Shop for free at Taiwan's food banks

Mr Lin Wan, 58, went shopping at a supermarket for the first time in a long time just over a week ago.

Pushing a small trolley, he picked up packs of dried noodles, a tin of milk powder, a large bag of oatmeal drink mix, a few packs of tidbits - and walked out without paying a cent. It was Mr Lin's first visit to the Taichung City Food Bank, which opened in August last year as the first facility in Taiwan where the needy can pick up free groceries and toiletries.

Mr Lin, a divorcee and former carpenter, has suffered from kidney problems for the past 15 years and can work only odd jobs.

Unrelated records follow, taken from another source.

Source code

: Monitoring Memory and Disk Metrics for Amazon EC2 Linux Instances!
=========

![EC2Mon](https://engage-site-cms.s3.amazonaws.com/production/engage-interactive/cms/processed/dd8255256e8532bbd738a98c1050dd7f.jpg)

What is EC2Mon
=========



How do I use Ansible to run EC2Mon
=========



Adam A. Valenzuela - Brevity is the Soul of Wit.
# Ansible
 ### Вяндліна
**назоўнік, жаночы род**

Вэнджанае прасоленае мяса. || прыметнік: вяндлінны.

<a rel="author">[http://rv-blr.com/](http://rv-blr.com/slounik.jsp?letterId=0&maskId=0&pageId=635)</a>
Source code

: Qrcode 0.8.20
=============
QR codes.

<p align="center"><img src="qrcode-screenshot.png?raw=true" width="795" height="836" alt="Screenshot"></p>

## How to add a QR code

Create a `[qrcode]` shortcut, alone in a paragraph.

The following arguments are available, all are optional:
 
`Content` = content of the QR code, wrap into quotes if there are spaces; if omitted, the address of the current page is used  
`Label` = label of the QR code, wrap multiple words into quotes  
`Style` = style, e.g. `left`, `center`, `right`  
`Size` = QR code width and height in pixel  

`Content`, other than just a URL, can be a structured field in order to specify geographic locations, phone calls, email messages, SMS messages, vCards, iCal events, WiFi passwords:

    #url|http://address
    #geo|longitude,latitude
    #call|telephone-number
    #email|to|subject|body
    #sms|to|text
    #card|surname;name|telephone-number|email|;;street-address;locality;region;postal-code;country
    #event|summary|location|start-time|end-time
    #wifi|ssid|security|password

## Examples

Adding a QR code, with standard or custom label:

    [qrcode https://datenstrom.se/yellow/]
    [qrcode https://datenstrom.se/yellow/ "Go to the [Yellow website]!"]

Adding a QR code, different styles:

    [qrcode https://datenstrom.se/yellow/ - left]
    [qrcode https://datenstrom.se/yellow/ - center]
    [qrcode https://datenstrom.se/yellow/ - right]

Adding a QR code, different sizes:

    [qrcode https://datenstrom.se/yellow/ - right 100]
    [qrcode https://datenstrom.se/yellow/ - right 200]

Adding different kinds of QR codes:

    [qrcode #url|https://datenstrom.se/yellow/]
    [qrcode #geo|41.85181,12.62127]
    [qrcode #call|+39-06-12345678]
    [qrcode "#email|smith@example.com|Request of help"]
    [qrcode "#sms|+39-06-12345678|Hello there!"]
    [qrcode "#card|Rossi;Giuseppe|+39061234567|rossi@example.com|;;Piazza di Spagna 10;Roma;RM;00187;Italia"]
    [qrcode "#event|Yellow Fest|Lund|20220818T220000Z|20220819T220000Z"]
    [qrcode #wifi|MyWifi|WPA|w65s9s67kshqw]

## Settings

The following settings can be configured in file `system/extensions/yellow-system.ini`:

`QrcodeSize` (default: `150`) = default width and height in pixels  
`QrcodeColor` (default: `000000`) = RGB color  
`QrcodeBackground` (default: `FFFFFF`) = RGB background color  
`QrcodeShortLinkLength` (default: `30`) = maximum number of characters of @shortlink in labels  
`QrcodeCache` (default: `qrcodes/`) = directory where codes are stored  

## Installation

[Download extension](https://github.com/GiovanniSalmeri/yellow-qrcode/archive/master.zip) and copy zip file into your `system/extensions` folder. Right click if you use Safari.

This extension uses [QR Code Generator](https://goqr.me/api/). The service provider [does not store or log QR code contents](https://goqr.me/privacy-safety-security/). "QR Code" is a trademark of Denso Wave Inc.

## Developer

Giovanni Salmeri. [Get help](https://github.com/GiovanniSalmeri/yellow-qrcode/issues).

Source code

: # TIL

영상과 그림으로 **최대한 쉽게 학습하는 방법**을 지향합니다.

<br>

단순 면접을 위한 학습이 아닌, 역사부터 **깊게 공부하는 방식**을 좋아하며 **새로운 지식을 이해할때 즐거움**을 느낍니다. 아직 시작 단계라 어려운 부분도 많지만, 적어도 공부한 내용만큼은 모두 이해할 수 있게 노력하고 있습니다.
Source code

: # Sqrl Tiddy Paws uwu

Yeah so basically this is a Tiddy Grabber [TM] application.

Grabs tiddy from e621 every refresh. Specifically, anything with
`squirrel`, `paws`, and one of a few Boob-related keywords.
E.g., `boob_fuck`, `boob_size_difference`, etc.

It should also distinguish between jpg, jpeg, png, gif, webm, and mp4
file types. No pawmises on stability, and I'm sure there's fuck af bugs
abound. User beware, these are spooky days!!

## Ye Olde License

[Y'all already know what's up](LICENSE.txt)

He has survived on welfare assistance for the past six years. "Very good, very good," Mr Lin nodded when asked about his "shopping" trip at the 330 sq m food bank. Run like a mini supermarket, it has separate sections for various types of supplies, from salt to sanitary pads, and is equipped with donated trolleys and a "checkout" counter manned by volunteers.

Every last Saturday of the month, up to 300 beneficiaries like Mr Lin visit the store on the seventh floor of No.1 Square, an ageing mall about a 10-minute walk from the train station in Taichung, central Taiwan. Here they "buy" supplies using points allocated to them - between 1,000 and 2,000 points based on the size of their households - by the Taichung branch of the Red Cross Society, which runs the food bank in collaboration with the Taichung city government.

All items in the store are donated by corporations or the general public and are "priced" in points. A large bottle of cooking oil, for example, costs 160 points.

Canned food is 35 points a piece. "It's a more dignified, humanised way of helping as beneficiaries don't feel so much like they are receiving handouts," said Mr Jeff Chen, director of the Taichung Red Cross, comparing the supermarket concept to the usual practice of sending prepacked supplies to needy households.

Food banks originated in the United States in the 1960s and are now found in Britain, Australia, Europe, and, in recent years, Africa and Asia. A central warehouse usually receives and stores donations of foodstuff, which is then redistributed to welfare organisations, which then pass the supplies to beneficiaries.